Massimo Fazio, PhD, Assistant Professor at the University of Alabama at Birmingham Department of Ophthalmology and Visual Sciences, and his colleagues Luigi Bruno, PhD, and Gianfranco Bianco, PhD, developed a dynamic Electronic Speckle Pattern Interferometer (d-ESPI) for measuring time-dependent, three-dimensional surface displacements of ocular tissue with nanometric precision.
The biomechanical properties of the eye are believed to be significant risk factors for many ocular diseases. For example, intraocular pressure (IOP) is thought to be the most relevant risk factor for the onset and development of permanent visual damage in a variety of eye diseases including glaucoma and myopia. Numerous studies have supported these results; however, the reliability of these studies is strongly dependent on the quality and reliability of the data scientists can collect in dedicated lab experiments. For this reason, a precise quantification of the biomechanics of the eye is crucial for understanding the causing factors of several blinding diseases.
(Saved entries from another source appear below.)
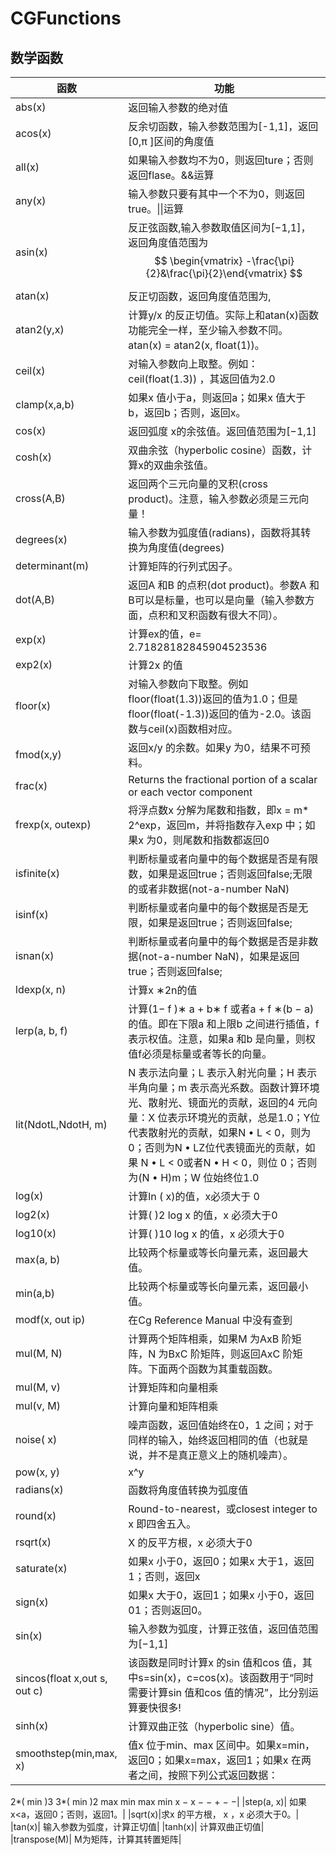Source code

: # CGFunctions


## 数学函数
|函数|功能|
|-|-|
|abs(x) |返回输入参数的绝对值|
|acos(x)|反余切函数，输入参数范围为[-1,1]，返回[0,π ]区间的角度值|
|all(x) |如果输入参数均不为0，则返回ture；否则返回flase。&&运算|
|any(x) |输入参数只要有其中一个不为0，则返回true。\|\|运算|
|asin(x)| 反正弦函数,输入参数取值区间为[−1,1]，返回角度值范围为$$ \begin{vmatrix} -\frac{\pi}{2}&\frac{\pi}{2}\end{vmatrix} $$|
|atan(x)|反正切函数，返回角度值范围为,|
|atan2(y,x) |计算y/x 的反正切值。实际上和atan(x)函数功能完全一样，至少输入参数不同。atan(x) = atan2(x, float(1))。|
|ceil(x)| 对输入参数向上取整。例如：ceil(float(1.3)) ，其返回值为2.0|
|clamp(x,a,b)| 如果x 值小于a，则返回a；如果x 值大于b，返回b；否则，返回x。|
|cos(x)| 返回弧度 x的余弦值。返回值范围为[−1,1]|
|cosh(x)| 双曲余弦（hyperbolic cosine）函数，计算x的双曲余弦值。|
|cross(A,B)| 返回两个三元向量的叉积(cross product)。注意，输入参数必须是三元向量！|
|degrees(x)| 输入参数为弧度值(radians)，函数将其转换为角度值(degrees)|
|determinant(m)| 计算矩阵的行列式因子。|
|dot(A,B)| 返回A 和B 的点积(dot product)。参数A 和B可以是标量，也可以是向量（输入参数方面，点积和叉积函数有很大不同）。|
|exp(x)|计算ex的值，e= 2.71828182845904523536|
|exp2(x)|计算2x 的值|
|floor(x)| 对输入参数向下取整。例如floor(float(1.3))返回的值为1.0；但是floor(float(-1.3))返回的值为-2.0。该函数与ceil(x)函数相对应。|
|fmod(x,y)| 返回x/y 的余数。如果y 为0，结果不可预料。|
|frac(x)| Returns the fractional portion of a scalar or each vector component|
|frexp(x, outexp)|将浮点数x 分解为尾数和指数，即x = m* 2^exp，返回m，并将指数存入exp 中；如果x 为0，则尾数和指数都返回0|
|isfinite(x)| 判断标量或者向量中的每个数据是否是有限数，如果是返回true；否则返回false;无限的或者非数据(not-a-number NaN)|
|isinf(x)| 判断标量或者向量中的每个数据是否是无限，如果是返回true；否则返回false;|
|isnan(x)| 判断标量或者向量中的每个数据是否是非数据(not-a-number NaN)，如果是返回true；否则返回false;|
|ldexp(x, n)|计算x ∗2n的值|
|lerp(a, b, f)| 计算(1− f )∗ a + b∗ f 或者a + f ∗(b − a)的值。即在下限a 和上限b 之间进行插值，f 表示权值。注意，如果a 和b 是向量，则权值f必须是标量或者等长的向量。|
|lit(NdotL,NdotH, m)|N 表示法向量；L 表示入射光向量；H 表示半角向量；m 表示高光系数。函数计算环境光、散射光、镜面光的贡献，返回的4 元向量：X 位表示环境光的贡献，总是1.0；Y位代表散射光的贡献，如果N • L < 0，则为 0；否则为N • LZ位代表镜面光的贡献，如果 N • L < 0或者N • H < 0，则位 0；否则为(N • H)m；W 位始终位1.0|
|log(x)| 计算ln ( x)的值，x必须大于 0|
|log2(x)| 计算( )2 log x 的值，x 必须大于0|
|log10(x)| 计算( )10 log x 的值，x 必须大于0|
|max(a, b)| 比较两个标量或等长向量元素，返回最大值。|
|min(a,b)| 比较两个标量或等长向量元素，返回最小值。|
|modf(x, out ip)| 在Cg Reference Manual 中没有查到|
|mul(M, N)| 计算两个矩阵相乘，如果M 为AxB 阶矩阵，N 为BxC 阶矩阵，则返回AxC 阶矩阵。下面两个函数为其重载函数。|
|mul(M, v)| 计算矩阵和向量相乘|
|mul(v, M)| 计算向量和矩阵相乘|
|noise( x)| 噪声函数，返回值始终在0，1 之间；对于同样的输入，始终返回相同的值（也就是说，并不是真正意义上的随机噪声）。|
|pow(x, y)| x^y|
|radians(x)| 函数将角度值转换为弧度值|
|round(x)| Round-to-nearest，或closest integer to x 即四舍五入。|
|rsqrt(x)| X 的反平方根，x 必须大于0|
|saturate(x)| 如果x 小于0，返回0；如果x 大于1，返回1；否则，返回x|
|sign(x)| 如果x 大于0，返回1；如果x 小于0，返回01；否则返回0。|
|sin(x)| 输入参数为弧度，计算正弦值，返回值范围为[−1,1]|
|sincos(float x,out s, out c)|该函数是同时计算x 的sin 值和cos 值，其中s=sin(x)，c=cos(x)。该函数用于“同时需要计算sin 值和cos 值的情况”，比分别运算要快很多!|
|sinh(x)| 计算双曲正弦（hyperbolic sine）值。|
|smoothstep(min,max, x)|值x 位于min、max 区间中。如果x=min，返回0；如果x=max，返回1；如果x 在两者之间，按照下列公式返回数据：
2*( min )3 3*( min )2
max min max min
x − x −
− +
− −|
|step(a, x)| 如果x<a，返回0；否则，返回1。|
|sqrt(x)|求x 的平方根， x ，x 必须大于0。|
|tan(x)| 输入参数为弧度，计算正切值|
|tanh(x)| 计算双曲正切值|
|transpose(M)| M为矩阵，计算其转置矩阵|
Fazio and his colleagues formed a collaboration between the University of Alabama at Birmingham's Department of Ophthalmology and Visual Sciences and the Department of Mechanical Engineering of the University of Calabria (Italy). Their aim was to develop mechanical testing devices and testing that would provide a precise characterization of the ocular tissue biomechanics. Commercial laser devices could not carry out the tests needed, and produced poor results. A better device was needed.
Fazio and his colleagues set out to overcome the limitations of the current technology and designed and built a customized laser speckle interferometer, d-ESPI. This customized interferometer can measure the shape and the full displacement field of an eye with an accuracy of few nanometers and at an acquisition rate as high as 250Hz.
The d-ESPI is currently used on several NIH R01-funded projects to investigate the association between ocular tissue biomechanics and the development of ocular diseases. These works have the potential to show the correlations between mechanical stress/strain of the eye and ocular diseases in a way that was never before studied.
The development of the d-ESPI was supported by the EyeSight Foundation of Alabama and Research to Prevent Blindness, Inc.